_Work to complete_: Please repeat the lines below, exactly and only, from the one that holds "sooner and slightly" through the one that holds "TD errors shrink".

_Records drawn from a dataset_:
═══

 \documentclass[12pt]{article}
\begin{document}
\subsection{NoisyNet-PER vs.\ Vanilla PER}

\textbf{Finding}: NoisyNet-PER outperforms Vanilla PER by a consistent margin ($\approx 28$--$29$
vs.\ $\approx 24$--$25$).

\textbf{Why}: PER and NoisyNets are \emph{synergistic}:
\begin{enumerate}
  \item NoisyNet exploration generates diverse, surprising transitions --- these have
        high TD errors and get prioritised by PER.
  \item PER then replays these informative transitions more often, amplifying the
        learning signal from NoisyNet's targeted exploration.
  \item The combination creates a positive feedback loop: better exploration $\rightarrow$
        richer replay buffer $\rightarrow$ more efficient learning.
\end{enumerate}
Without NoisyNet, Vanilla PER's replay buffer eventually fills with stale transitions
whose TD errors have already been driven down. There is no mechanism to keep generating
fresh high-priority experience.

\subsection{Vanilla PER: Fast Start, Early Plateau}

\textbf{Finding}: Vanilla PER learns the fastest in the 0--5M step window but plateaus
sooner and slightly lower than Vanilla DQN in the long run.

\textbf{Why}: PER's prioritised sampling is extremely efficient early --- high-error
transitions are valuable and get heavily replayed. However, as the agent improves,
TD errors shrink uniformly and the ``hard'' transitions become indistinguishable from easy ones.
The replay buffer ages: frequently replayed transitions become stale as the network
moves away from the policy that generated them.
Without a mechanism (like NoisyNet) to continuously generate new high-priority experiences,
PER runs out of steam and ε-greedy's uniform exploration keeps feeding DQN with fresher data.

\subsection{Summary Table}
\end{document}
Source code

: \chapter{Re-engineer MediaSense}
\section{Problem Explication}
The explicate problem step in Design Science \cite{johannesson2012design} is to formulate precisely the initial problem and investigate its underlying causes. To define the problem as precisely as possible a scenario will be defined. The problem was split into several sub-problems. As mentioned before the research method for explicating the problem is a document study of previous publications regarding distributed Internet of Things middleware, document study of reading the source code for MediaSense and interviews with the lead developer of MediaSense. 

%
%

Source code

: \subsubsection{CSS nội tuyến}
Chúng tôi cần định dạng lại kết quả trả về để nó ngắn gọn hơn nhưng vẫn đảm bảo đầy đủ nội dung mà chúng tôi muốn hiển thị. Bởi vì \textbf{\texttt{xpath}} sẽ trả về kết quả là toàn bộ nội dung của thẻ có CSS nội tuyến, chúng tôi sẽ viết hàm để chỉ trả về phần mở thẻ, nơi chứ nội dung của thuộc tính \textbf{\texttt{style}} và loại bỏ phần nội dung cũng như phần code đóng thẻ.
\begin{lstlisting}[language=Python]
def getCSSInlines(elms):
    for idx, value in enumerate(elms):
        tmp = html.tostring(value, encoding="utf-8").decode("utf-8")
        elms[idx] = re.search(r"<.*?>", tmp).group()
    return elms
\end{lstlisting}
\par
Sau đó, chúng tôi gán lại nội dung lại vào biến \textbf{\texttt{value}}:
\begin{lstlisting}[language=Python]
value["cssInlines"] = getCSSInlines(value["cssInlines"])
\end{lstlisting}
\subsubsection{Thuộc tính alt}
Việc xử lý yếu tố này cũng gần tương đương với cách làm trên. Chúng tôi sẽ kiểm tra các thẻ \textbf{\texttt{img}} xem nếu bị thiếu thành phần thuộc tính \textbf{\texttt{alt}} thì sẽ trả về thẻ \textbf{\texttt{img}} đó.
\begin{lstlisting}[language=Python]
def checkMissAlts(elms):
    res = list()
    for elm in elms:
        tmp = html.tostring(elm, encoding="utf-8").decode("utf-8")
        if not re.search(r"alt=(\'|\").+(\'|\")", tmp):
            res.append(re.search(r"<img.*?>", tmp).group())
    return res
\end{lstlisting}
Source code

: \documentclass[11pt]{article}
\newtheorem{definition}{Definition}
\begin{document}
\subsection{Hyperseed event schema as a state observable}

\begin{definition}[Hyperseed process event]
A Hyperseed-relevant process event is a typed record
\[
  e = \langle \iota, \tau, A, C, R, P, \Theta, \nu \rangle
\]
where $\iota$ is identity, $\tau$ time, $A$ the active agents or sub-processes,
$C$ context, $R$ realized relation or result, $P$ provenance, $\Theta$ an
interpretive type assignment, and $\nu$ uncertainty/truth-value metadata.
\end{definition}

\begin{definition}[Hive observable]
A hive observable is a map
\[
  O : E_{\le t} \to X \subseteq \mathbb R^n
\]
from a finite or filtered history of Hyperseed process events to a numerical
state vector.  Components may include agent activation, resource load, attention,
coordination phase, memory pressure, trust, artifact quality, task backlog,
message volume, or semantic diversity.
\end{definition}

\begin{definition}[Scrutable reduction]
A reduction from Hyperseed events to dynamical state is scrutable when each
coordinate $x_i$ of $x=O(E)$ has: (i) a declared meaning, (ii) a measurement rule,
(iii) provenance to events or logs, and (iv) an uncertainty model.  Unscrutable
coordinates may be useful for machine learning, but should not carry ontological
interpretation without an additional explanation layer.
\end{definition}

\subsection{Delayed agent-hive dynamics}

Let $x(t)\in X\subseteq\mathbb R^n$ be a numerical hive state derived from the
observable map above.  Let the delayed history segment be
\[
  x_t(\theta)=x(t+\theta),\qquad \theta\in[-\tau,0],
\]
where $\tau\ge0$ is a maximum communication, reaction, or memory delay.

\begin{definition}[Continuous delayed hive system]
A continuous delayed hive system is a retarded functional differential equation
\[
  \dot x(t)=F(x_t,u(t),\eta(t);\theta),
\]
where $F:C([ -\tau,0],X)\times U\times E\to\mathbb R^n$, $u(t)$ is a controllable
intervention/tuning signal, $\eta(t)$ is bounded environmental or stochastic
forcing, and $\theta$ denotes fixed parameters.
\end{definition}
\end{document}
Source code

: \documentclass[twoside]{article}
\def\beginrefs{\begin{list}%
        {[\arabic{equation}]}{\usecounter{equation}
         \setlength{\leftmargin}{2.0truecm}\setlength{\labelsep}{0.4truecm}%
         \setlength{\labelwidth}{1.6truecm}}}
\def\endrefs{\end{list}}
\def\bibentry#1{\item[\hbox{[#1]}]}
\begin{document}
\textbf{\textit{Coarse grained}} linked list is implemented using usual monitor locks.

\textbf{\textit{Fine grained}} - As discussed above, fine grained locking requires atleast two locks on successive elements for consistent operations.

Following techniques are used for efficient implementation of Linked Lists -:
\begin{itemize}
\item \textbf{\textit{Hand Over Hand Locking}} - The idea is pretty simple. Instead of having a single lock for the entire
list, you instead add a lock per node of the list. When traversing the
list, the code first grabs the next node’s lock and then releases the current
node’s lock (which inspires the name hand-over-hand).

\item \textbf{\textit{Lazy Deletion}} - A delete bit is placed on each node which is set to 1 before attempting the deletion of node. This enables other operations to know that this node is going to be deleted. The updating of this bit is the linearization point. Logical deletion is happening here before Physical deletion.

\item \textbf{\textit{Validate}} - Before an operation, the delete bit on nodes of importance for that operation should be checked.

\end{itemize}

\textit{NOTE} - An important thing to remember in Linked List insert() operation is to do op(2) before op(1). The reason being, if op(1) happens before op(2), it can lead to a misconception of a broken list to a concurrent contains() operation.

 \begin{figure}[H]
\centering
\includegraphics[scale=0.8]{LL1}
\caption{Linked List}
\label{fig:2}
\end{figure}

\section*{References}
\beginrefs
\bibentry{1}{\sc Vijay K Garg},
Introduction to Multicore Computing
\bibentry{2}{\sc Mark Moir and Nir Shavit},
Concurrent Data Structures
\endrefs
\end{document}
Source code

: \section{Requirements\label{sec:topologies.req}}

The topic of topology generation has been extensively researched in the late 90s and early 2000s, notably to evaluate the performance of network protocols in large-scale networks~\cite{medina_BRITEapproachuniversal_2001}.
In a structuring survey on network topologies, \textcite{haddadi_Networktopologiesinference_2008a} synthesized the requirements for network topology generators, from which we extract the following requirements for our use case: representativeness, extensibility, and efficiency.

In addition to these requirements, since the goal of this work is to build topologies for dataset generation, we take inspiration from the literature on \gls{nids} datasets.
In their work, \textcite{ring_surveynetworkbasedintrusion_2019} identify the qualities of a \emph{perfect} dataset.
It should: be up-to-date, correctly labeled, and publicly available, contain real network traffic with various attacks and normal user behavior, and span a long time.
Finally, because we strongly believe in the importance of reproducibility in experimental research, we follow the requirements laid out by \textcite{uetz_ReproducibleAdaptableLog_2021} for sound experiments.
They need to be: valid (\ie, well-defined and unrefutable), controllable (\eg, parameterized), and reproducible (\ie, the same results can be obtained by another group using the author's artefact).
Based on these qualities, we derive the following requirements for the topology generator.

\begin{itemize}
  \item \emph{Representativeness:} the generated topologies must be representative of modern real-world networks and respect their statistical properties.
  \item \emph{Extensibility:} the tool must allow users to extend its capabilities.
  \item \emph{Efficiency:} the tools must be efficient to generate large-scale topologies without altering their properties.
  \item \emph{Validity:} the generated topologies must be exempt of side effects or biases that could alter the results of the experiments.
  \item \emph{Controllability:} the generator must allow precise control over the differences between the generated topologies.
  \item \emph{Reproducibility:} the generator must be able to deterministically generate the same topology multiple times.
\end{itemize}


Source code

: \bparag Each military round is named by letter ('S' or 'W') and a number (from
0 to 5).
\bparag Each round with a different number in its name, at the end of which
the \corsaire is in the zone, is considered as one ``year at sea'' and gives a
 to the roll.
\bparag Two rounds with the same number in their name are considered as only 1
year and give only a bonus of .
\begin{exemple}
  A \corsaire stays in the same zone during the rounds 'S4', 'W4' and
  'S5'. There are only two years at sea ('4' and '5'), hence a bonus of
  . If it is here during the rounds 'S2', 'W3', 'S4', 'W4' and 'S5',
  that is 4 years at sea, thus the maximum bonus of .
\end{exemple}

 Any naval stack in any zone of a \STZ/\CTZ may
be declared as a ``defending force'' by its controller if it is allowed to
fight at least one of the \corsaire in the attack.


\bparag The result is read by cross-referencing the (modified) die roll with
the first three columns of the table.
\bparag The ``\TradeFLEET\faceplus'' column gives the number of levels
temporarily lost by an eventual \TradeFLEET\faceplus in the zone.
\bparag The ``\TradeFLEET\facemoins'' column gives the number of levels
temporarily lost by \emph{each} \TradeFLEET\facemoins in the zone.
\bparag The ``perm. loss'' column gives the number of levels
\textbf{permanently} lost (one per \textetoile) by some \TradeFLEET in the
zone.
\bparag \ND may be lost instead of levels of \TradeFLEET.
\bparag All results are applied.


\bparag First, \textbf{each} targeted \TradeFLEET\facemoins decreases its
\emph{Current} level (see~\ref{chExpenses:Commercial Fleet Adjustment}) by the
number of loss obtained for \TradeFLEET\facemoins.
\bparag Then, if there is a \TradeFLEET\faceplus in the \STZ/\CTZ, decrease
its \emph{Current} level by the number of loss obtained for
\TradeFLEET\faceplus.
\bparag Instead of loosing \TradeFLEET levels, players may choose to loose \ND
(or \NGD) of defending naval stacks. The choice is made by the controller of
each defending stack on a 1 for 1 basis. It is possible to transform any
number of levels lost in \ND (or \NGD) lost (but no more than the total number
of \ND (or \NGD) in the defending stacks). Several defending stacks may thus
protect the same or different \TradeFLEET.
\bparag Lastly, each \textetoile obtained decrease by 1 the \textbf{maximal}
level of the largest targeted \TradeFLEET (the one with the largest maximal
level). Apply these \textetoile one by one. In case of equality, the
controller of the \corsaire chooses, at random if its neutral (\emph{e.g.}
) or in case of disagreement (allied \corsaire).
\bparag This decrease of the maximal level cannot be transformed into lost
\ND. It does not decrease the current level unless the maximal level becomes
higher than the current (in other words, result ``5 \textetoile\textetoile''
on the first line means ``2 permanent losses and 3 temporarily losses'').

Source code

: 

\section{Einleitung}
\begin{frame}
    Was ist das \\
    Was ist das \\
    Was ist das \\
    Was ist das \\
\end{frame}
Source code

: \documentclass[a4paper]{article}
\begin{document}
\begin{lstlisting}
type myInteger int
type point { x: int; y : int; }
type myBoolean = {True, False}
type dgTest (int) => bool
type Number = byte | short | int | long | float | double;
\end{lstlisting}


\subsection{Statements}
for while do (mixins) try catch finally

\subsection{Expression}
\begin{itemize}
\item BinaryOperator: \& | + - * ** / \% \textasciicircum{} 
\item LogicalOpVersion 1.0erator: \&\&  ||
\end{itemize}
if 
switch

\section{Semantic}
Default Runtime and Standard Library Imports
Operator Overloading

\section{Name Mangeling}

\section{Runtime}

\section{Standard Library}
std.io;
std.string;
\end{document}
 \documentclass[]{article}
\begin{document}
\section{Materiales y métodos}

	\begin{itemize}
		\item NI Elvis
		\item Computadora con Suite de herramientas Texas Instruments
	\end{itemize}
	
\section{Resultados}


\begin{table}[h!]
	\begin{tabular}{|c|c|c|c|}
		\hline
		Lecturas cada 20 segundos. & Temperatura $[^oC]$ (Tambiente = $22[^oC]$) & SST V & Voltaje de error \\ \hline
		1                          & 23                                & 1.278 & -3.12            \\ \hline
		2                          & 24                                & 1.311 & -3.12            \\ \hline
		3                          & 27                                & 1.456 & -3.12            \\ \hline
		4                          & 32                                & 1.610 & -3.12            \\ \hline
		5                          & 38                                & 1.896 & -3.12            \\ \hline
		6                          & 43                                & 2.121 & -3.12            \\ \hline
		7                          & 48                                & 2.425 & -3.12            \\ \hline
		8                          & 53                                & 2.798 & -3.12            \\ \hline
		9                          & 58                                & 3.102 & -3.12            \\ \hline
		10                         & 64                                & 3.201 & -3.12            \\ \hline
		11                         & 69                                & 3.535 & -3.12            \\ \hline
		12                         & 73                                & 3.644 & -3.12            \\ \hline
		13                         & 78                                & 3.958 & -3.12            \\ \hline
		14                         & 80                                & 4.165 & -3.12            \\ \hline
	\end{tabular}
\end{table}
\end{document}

═══

_Your response_:
sooner and slightly lower than Vanilla DQN in the long run.

\textbf{Why}: PER's prioritised sampling is extremely efficient early --- high-error
transitions are valuable and get heavily replayed. However, as the agent improves,
TD errors shrink uniformly and the ``hard'' transitions become indistinguishable from easy ones.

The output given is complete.